Milk β-hydroxybutyrate metrics and its consequences for surveillance of hyperketonaemia on commercial dairy farms

Dairy cows that are unable to adapt to a change in their metabolic status are at risk for hyperketonaemia (HK). Reported HK herd level prevalences range a lot and we hypothesized that this is partly due to differences in used tests and monitoring protocols. Insights in milk β-hydroxybutyrate (BHB) metrics can potentially explain why the reported incidences or prevalences vary between test strategies. Automated collection and repeated analyses of individual milk samples with the DeLaval Herd Navigator^™ (HN) provides real-time data on milk BHB concentrations. We aimed to use that information to gain insight in BHB metrics measured in milk from 3 to 60 days in milk (DIM). Using different cut-offs (0.08, 0.10 and 0.15 mmol/L), 5 BHB metrics were determined. Furthermore, the impact of 4 arbitrary test protocols on the detected incidence of HK was assessed. We used HN data of 3,133 cows from 35 herds. The cumulative incidence of HK between 3 and 60 DIM varied between 30.5 and 76.7% for different cut-off values. We found a higher HK incidence for higher parity cows. The first elevated BHB concentrations were roughly found between one and two weeks after calving. For higher parity cows the maximum BHB concentrations were higher, the onset of HK was earlier after calving, and the number of episodes of HK was higher. It appeared that the sensitivity of a HK test protocol can be increased by increasing the testing frequency from once to twice a week. Also extending the number of days of the test window from 4–14 to 4–21 days enhances the chance to find cows experiencing HK. In conclusion, HN data provided useful insights in milk BHB metrics. The chosen cut-off value had a large effect on the reported metrics which explains why earlier reported incidences or prevalences vary such a lot.
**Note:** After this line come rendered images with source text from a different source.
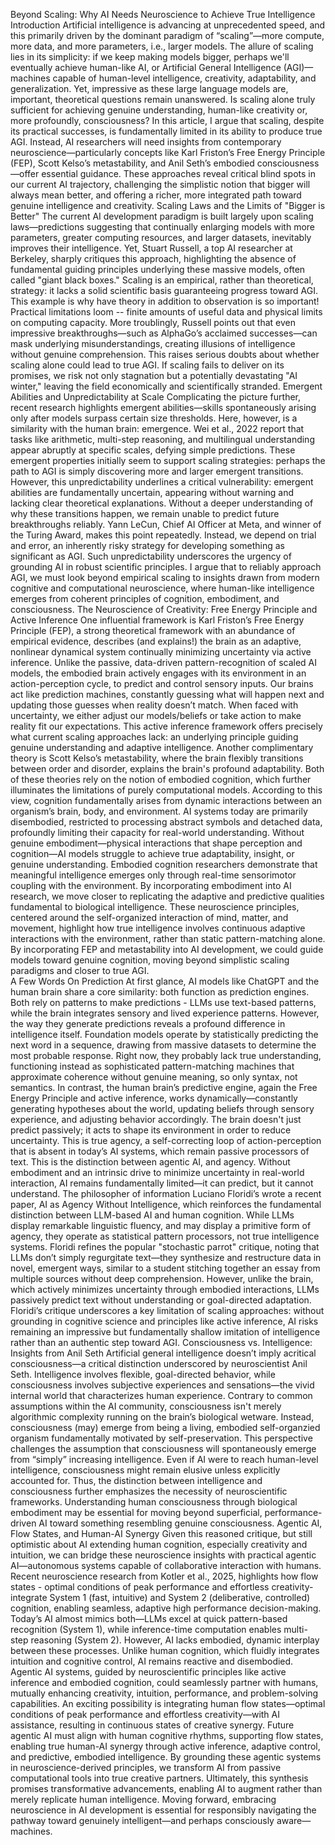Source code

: Beyond Scaling: Why AI Needs Neuroscience to Achieve True Intelligence
Introduction
Artificial intelligence is advancing at unprecedented speed, and this primarily driven by the dominant paradigm of “scaling”—more compute, more data, and more parameters, i.e., larger models. The allure of scaling lies in its simplicity: if we keep making models bigger, perhaps we'll eventually achieve human-like AI, or Artificial General Intelligence (AGI)—machines capable of human-level intelligence, creativity, adaptability, and generalization. Yet, impressive as these large language models are, important, theoretical questions remain unanswered. Is scaling alone truly sufficient for achieving genuine understanding, human-like creativity or, more profoundly, consciousness? In this article, I argue that scaling, despite its practical successes, is fundamentally limited in its ability to produce true AGI. Instead, AI researchers will need insights from contemporary neuroscience—particularly concepts like Karl Friston’s Free Energy Principle (FEP), Scott Kelso’s metastability, and Anil Seth’s embodied consciousness—offer essential guidance. These approaches reveal critical blind spots in our current AI trajectory, challenging the simplistic notion that bigger will always mean better, and offering a richer, more integrated path toward genuine intelligence and creativity.
Scaling Laws and the Limits of "Bigger is Better"
The current AI development paradigm is built largely upon scaling laws—predictions suggesting that continually enlarging models with more parameters, greater computing resources, and larger datasets, inevitably improves their intelligence. Yet, Stuart Russell, a top AI researcher at Berkeley, sharply critiques this approach, highlighting the absence of fundamental guiding principles underlying these massive models, often called "giant black boxes." Scaling is an empirical, rather than theoretical, strategy: it lacks a solid scientific basis guaranteeing progress toward AGI. This example is why have theory in addition to observation is so important! Practical limitations loom -- finite amounts of useful data and physical limits on computing capacity. More troublingly, Russell points out that even impressive breakthroughs—such as AlphaGo’s acclaimed successes—can mask underlying misunderstandings, creating illusions of intelligence without genuine comprehension. This raises serious doubts about whether scaling alone could lead to true AGI. If scaling fails to deliver on its promises, we risk not only stagnation but a potentially devastating "AI winter," leaving the field economically and scientifically stranded. 
Emergent Abilities and Unpredictability at Scale
Complicating the picture further, recent research highlights emergent abilities—skills spontaneously arising only after models surpass certain size thresholds. Here, however, is a similarity with the human brain: emergence. Wei et al., 2022 report that tasks like arithmetic, multi-step reasoning, and multilingual understanding appear abruptly at specific scales, defying simple predictions. These emergent properties initially seem to support scaling strategies: perhaps the path to AGI is simply discovering more and larger emergent transitions. However, this unpredictability underlines a critical vulnerability: emergent abilities are fundamentally uncertain, appearing without warning and lacking clear theoretical explanations. Without a deeper understanding of why these transitions happen, we remain unable to predict future breakthroughs reliably. Yann LeCun, Chief AI Officer at Meta, and winner of the Turing Award, makes this point repeatedly. Instead, we depend on trial and error, an inherently risky strategy for developing something as significant as AGI. Such unpredictability underscores the urgency of grounding AI in robust scientific principles. I argue that to reliably approach AGI, we must look beyond empirical scaling to insights drawn from modern cognitive and computational neuroscience, where human-like intelligence emerges from coherent principles of cognition, embodiment, and consciousness.
The Neuroscience of Creativity: Free Energy Principle and Active Inference
One influential framework is Karl Friston’s Free Energy Principle (FEP), a strong theoretical framework with an abundance of empirical evidence, describes (and explains!) the brain as an adaptive, nonlinear dynamical system continually minimizing uncertainty via active inference. Unlike the passive, data-driven pattern-recognition of scaled AI models, the embodied brain actively engages with its environment in an action-perception cycle, to predict and control sensory inputs. Our brains act like prediction machines, constantly guessing what will happen next and updating those guesses when reality doesn’t match. When faced with uncertainty, we either adjust our models/beliefs or take action to make reality fit our expectations.  This active inference framework offers precisely what current scaling approaches lack: an underlying principle guiding genuine understanding and adaptive intelligence. Another complimentary theory is Scott Kelso’s metastability, where the brain flexibly transitions between order and disorder, explains the brain's profound adaptability. Both of these theories rely on the notion of embodied cognition, which further illuminates the limitations of purely computational models. According to this view, cognition fundamentally arises from dynamic interactions between an organism’s brain, body, and environment. AI systems today are primarily disembodied, restricted to processing abstract symbols and detached data, profoundly limiting their capacity for real-world understanding. Without genuine embodiment—physical interactions that shape perception and cognition—AI models struggle to achieve true adaptability, insight, or genuine understanding. Embodied cognition researchers demonstrate that meaningful intelligence emerges only through real-time sensorimotor coupling with the environment. By incorporating embodiment into AI research, we move closer to replicating the adaptive and predictive qualities fundamental to biological intelligence. These neuroscience principles, centered around the self-organized interaction of mind, matter, and movement, highlight how true intelligence involves continuous adaptive interactions with the environment, rather than static pattern-matching alone. By incorporating FEP and metastability into AI development, we could guide models toward genuine cognition, moving beyond simplistic scaling paradigms and closer to true AGI.  
A Few Words On Prediction 
At first glance, AI models like ChatGPT and the human brain share a core similarity: both function as prediction engines. Both rely on patterns to make predictions - LLMs use text-based patterns, while the brain integrates sensory and lived experience patterns. However, the way they generate predictions reveals a profound difference in intelligence itself. Foundation models operate by statistically predicting the next word in a sequence, drawing from massive datasets to determine the most probable response. Right now, they probably lack true understanding, functioning instead as sophisticated pattern-matching machines that approximate coherence without genuine meaning, so only syntax, not semantics. In contrast, the human brain’s predictive engine, again the Free Energy Principle and active inference, works dynamically—constantly generating hypotheses about the world, updating beliefs through sensory experience, and adjusting behavior accordingly. The brain doesn't just predict passively; it acts to shape its environment in order to reduce uncertainty. This is true agency, a self-correcting loop of action-perception that is absent in today’s AI systems, which remain passive processors of text. This is the distinction between agentic AI, and agency. Without embodiment and an intrinsic drive to minimize uncertainty in real-world interaction, AI remains fundamentally limited—it can predict, but it cannot understand. The philosopher of information Luciano Floridi’s wrote a recent paper, AI as Agency Without Intelligence, which reinforces the fundamental distinction between LLM-based AI and human cognition. While LLMs display remarkable linguistic fluency, and may display a primitive form of agency, they operate as statistical pattern processors, not true intelligence systems. Floridi refines the popular "stochastic parrot" critique, noting that LLMs don’t simply regurgitate text—they synthesize and restructure data in novel, emergent ways, similar to a student stitching together an essay from multiple sources without deep comprehension. However, unlike the brain, which actively minimizes uncertainty through embodied interactions, LLMs passively predict text without understanding or goal-directed adaptation. Floridi’s critique underscores a key limitation of scaling approaches: without grounding in cognitive science and principles like active inference, AI risks remaining an impressive but fundamentally shallow imitation of intelligence rather than an authentic step toward AGI.
Consciousness vs. Intelligence: Insights from Anil Seth
Artificial general intelligence doesn’t imply acritical consciousness—a critical distinction underscored by neuroscientist Anil Seth. Intelligence involves flexible, goal-directed behavior, while consciousness involves subjective experiences and sensations—the vivid internal world that characterizes human experience. Contrary to common assumptions within the AI community, consciousness isn't merely algorithmic complexity running on the brain’s biological wetware. Instead, consciousness (may) emerge from being a living, embodied self-organzied organism fundamentally motivated by self-preservation. This perspective challenges the assumption that consciousness will spontaneously emerge from “simply” increasing intelligence. Even if AI were to reach human-level intelligence, consciousness might remain elusive unless explicitly accounted for. Thus, the distinction between intelligence and consciousness further emphasizes the necessity of neuroscientific frameworks. Understanding human consciousness through biological embodiment may be essential for moving beyond superficial, performance-driven AI toward something resembling genuine consciousness.
Agentic AI, Flow States, and Human-AI Synergy
Given this reasoned critique, but still optimistic about AI extending human cognition, especially creativity and intuition, we can bridge these neuroscience insights with practical agentic AI—autonomous systems capable of collaborative interaction with humans. Recent neuroscience research from Kotler et al., 2025, highlights how flow states - optimal conditions of peak performance and effortless creativity- integrate System 1 (fast, intuitive) and System 2 (deliberative, controlled) cognition, enabling seamless, adaptive high performance decision-making. Today’s AI almost mimics both—LLMs excel at quick pattern-based recognition (System 1), while inference-time computation enables multi-step reasoning (System 2). However, AI lacks embodied, dynamic interplay between these processes. Unlike human cognition, which fluidly integrates intuition and cognitive control, AI remains reactive and disembodied.
Agentic AI systems, guided by neuroscientific principles like active inference and embodied cognition, could seamlessly partner with humans, mutually enhancing creativity, intuition, performance, and problem-solving capabilities. An exciting possibility is integrating human flow states—optimal conditions of peak performance and effortless creativity—with AI assistance, resulting in continuous states of creative synergy. Future agentic AI must align with human cognitive rhythms, supporting flow states, enabling true human-AI synergy through active inference, adaptive control, and predictive, embodied intelligence. By grounding these agentic systems in neuroscience-derived principles, we transform AI from passive computational tools into true creative partners. Ultimately, this synthesis promises transformative advancements, enabling AI to augment rather than merely replicate human intelligence. Moving forward, embracing neuroscience in AI development is essential for responsibly navigating the pathway toward genuinely intelligent—and perhaps consciously aware—machines.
Differences in test period and sample selection also had a large impact on the observed HK incidence. We suggest to take this in consideration while evaluating whether HK is an issue on farm level and use a uniform protocol for benchmarking of HK between farms.

Introduction

The transition period is a critical period for a dairy cow as she needs to adjust her feed intake and energy metabolism to support the high milk production (1). As the increase in energy intake lags behind on the high and prioritized energy demand for milk production, dairy cows are typically characterized by a negative energy balance in early lactation. Cows that are unable to adapt to this change in their metabolic status are at risk for hyperketonaemia (HK), which can be divided into clinical ketosis and subclinical ketosis. Clinical ketosis manifests as weight loss, decrease in appetite, a decrease in milk production, and sometimes neurological signs. Subclinical ketosis is defined as a surplus of ketone bodies (acetone, acetoacetate and β-hydroxybutyrate (BHB)) in blood, but without clinical signs. Cows with HK have a higher risk to be removed from the herd, produce less milk, have a higher odds to develop diseases, have a lower reproductive performance (2, 3), and cause economic losses (4–6).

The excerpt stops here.